Experiments on Depron (KT) Foam pieces Thermal Forming, Rolling

8 April 2015

Rolling experiment.

Top two are 3mm with skin. Arrows are direction of visible bands. Both creased on concave side, left is better, the creases are smaller. Reduction in thickness in both pieces.
Bottom two are 5mm without skin. Arrows are direction of the longest length. No creases on concave sides, left is better, didn't snap. Resistance to reduction in thickness on the left piece.

Mission Statement

The purpose of conducting thermal forming experiment on Depron (KT) foam pieces is to appreciate its inherent characteristics (readily available from shops in Singapore), identify suitable technique/s to exploit the characteristics to the best advantage and applying them to making components for RC aircraft.

The Iron Experiment

Equipment:

  • Normal clothes iron
  • Aluminium kitchen foil
  • Cotton fabric

Material:

  • scrap 5mm Depron (KT) foam pieces

Methodology:

  • Set temperature on iron
  • Place foil above and below foam piece, shiny side to the foam
  • Iron

 

Test 1 (cotton setting)

Result













Observation:

With a hiss, the foam melted and the foil bonded instantly.
On peeling of the foil, creases of foil were replicated on the foam.
Foam has been compressed/melted to paper thin.
The foam piece appears not to be homogeneous in density, resulting in some transparent areas.
Surface is very smooth and not bead-like.
The paper thin foam was rigid but brittle; the resilience of the foam was gone.
Creases were observed on the surface, these creases were the imprint of the aluminium foil.

Conclusion:

"Cotton" temperature setting was too high.

Test 2, 3 (wool and nylon respectively) 

Result

Wool at the bottom, Nylon at the top.

Observation:

Wool is similar to Cotton setting but slower. That's the piece at the bottom.

Nylon is too slow and the 5mm foam piece does not compress further than approximately 2mm. The piece at the top.

In either case, creases can be reduced by moving the aluminium foil, and the compressed surface is shiny.

Conclusion

Somewhere between "Silk" and "Nylon" might be appropriate.
Move the foil on every pass of iron.


 

 

 

 

 

 

 

Test 4 (introducing the cotton cloth)

Result

Observation:

The compressed surface took on the cross texture of the cotton fabric and is matte.
The heat transferred will bond the cloth to the foam.
The cloth may be peeled off.

Conclusion

The temperature of the iron to be at around wool.
Light pressure on the iron is useful for heat transfer and imprintment.

 

 

 

 

 

 

 

 

 

Application of the Iron experiment

This is a slice of the textured foam piece.
The leading edge was sliced with cutter.
This resulted in a flat-bottomed airfoil.

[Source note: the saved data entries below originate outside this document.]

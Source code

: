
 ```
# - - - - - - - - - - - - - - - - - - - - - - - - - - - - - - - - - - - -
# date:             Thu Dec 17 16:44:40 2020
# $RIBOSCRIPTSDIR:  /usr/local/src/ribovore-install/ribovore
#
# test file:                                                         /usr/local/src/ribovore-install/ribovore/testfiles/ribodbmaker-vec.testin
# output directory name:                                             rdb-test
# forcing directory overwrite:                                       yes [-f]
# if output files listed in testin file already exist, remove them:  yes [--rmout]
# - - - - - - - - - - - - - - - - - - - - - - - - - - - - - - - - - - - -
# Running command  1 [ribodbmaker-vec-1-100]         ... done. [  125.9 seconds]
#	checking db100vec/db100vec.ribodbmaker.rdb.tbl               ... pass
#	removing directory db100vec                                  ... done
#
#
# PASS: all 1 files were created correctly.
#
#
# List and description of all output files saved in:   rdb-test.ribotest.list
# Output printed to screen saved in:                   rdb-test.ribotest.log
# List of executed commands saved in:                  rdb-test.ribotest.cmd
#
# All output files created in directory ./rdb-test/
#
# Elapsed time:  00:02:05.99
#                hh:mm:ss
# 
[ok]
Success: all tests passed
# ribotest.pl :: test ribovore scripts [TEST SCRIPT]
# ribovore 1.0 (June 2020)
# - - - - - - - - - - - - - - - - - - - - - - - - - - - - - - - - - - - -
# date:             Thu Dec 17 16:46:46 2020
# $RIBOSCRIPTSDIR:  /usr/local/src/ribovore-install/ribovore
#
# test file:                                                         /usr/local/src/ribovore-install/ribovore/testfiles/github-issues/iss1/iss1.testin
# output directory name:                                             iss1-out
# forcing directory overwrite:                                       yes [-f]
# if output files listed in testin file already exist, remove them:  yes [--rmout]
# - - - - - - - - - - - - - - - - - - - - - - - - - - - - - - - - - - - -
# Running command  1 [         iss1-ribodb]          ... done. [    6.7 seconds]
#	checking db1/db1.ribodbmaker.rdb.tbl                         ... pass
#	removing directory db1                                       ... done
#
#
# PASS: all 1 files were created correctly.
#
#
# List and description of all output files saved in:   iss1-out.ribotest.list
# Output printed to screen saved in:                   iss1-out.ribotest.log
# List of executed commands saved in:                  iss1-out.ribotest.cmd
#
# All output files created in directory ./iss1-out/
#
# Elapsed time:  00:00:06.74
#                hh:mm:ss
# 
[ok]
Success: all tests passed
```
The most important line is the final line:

With additional thermal or cold forming (cold forming in this case), the same airfoil foam piece can be made into an under-cambered airfoil.









Further possibilities

It might be possible to iron on tissue by replacing the cotton cloth with coloured tissue and not peeling off the tissue; saves glue too.

Advantages

A 5mm foam is less than half of 1mm balsa. The iron method is quick to produce air-foiled wings that performs well and looks good and by virtue of its thickness has sufficient strength and is light. This method is also relatively clean, compared to the cleaning up of fine static-charged waste particles that resulted from sanding depron (which, is difficult and needs extreme care to avoid the sand paper digging into the foam).